▸ **Work order**: Work out how many lines in the listing below carry the word "article". Give that number alone.

▸ **Record set**:
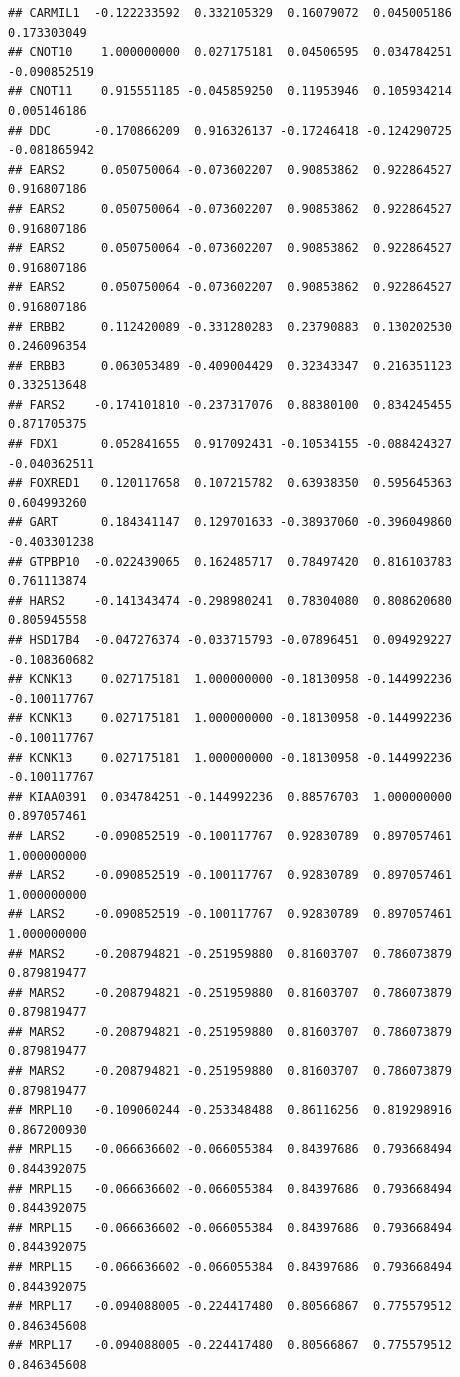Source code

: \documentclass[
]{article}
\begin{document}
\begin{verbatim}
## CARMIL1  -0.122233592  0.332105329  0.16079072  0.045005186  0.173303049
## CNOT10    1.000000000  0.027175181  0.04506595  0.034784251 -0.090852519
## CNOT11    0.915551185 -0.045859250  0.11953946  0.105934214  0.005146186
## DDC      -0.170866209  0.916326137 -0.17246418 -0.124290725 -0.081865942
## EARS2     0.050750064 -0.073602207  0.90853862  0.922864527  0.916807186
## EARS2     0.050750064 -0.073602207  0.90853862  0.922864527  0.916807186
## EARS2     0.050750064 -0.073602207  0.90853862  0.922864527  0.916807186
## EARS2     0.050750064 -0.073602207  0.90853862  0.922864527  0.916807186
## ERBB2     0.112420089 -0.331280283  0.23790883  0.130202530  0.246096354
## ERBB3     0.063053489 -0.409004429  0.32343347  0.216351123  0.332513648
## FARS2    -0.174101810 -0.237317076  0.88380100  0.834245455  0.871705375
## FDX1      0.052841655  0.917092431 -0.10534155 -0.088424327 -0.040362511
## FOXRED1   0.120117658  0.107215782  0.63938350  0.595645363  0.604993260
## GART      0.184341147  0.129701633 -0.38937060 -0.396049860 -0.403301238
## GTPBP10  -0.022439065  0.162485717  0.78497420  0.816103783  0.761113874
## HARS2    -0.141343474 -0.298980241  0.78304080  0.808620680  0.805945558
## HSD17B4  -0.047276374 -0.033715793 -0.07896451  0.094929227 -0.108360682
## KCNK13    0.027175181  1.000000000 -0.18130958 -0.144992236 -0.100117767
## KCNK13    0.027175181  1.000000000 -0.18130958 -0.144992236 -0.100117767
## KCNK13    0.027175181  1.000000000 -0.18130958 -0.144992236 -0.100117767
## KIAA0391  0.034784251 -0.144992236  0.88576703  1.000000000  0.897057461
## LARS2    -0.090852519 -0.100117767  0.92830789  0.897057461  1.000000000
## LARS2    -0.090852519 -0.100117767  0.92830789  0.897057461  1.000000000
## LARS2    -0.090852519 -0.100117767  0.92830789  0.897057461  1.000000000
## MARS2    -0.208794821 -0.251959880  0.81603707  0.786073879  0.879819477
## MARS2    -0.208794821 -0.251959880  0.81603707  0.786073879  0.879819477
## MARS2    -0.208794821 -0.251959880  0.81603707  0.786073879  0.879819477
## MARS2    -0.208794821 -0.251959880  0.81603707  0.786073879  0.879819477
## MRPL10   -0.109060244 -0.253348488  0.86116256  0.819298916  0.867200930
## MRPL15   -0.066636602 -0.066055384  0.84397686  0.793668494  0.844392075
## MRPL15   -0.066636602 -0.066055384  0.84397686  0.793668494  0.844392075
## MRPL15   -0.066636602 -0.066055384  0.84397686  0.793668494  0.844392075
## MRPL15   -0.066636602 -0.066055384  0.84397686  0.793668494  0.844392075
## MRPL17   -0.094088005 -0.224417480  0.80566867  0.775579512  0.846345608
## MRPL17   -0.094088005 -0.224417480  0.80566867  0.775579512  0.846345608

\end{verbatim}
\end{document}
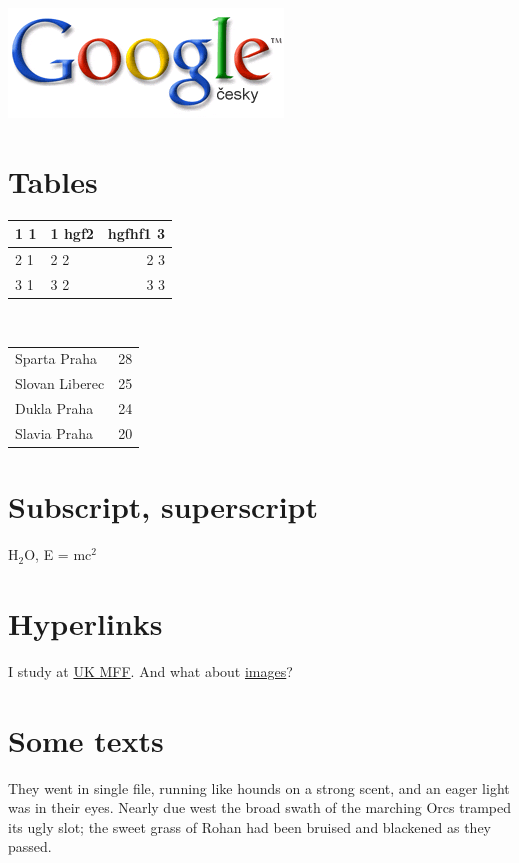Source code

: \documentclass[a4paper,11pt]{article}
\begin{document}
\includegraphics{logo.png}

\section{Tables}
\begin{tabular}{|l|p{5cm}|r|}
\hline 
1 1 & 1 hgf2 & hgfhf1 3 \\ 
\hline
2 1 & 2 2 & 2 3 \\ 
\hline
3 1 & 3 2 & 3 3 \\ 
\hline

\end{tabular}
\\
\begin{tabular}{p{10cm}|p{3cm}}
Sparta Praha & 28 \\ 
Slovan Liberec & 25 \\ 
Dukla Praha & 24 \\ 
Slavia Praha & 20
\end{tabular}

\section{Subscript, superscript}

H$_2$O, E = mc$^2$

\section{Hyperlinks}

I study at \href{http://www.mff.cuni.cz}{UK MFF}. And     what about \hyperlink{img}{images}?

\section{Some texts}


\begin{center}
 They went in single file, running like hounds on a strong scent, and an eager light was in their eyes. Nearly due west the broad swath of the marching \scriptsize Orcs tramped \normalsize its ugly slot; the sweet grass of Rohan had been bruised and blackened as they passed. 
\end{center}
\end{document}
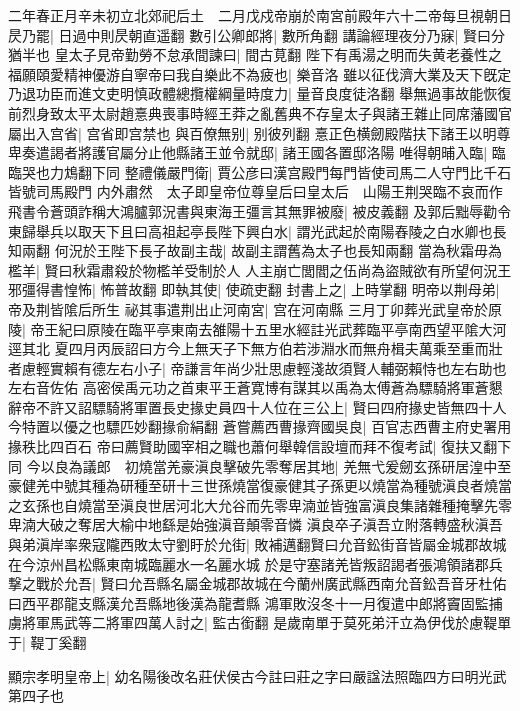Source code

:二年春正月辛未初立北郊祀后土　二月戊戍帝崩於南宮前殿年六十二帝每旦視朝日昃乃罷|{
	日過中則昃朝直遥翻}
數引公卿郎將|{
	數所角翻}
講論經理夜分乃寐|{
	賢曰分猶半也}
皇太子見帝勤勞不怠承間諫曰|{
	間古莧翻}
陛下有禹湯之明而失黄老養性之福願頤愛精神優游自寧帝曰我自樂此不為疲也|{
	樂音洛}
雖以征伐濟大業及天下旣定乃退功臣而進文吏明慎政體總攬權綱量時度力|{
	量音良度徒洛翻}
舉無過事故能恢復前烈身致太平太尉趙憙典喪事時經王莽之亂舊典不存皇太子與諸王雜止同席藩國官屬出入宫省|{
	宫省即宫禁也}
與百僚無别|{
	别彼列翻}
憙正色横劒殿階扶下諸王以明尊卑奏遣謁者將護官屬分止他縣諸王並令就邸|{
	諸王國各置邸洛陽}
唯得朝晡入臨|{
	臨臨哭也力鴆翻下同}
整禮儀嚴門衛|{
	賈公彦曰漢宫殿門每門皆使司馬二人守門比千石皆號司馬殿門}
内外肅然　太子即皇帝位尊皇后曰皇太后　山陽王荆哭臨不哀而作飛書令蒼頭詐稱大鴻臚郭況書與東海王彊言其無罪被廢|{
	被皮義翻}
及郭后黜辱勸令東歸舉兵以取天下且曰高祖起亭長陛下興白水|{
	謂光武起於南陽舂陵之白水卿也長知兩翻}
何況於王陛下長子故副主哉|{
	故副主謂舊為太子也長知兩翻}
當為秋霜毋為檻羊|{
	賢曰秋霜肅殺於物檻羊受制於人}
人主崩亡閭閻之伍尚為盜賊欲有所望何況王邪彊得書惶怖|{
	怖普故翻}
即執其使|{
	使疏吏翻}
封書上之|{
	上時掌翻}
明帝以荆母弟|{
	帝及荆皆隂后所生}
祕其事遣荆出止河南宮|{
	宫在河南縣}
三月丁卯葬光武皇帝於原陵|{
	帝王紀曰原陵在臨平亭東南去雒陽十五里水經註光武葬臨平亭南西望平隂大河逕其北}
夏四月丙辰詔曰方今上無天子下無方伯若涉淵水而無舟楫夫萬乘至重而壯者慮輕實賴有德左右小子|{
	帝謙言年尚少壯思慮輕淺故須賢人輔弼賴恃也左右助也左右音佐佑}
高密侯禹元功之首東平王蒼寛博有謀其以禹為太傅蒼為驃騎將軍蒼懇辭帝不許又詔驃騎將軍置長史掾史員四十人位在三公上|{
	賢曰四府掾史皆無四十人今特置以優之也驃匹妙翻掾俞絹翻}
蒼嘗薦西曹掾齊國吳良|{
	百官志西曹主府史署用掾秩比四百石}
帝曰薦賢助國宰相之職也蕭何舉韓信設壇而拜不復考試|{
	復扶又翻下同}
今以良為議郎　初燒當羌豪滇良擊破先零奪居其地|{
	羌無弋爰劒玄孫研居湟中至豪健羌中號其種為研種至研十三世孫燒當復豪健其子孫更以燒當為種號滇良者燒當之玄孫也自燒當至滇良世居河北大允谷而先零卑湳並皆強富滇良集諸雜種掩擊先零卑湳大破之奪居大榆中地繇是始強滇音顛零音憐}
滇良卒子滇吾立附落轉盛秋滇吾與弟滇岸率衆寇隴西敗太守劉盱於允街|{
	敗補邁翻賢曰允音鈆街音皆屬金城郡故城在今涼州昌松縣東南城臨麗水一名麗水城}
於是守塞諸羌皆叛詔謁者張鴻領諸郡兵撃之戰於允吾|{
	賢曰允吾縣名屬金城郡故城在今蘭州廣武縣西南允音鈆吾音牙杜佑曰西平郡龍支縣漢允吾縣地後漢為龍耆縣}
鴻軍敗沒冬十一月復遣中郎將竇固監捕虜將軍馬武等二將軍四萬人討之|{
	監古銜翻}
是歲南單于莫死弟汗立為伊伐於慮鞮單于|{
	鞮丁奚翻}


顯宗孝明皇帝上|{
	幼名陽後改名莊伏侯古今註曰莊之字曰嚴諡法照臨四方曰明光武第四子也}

▸ **Task result**: 2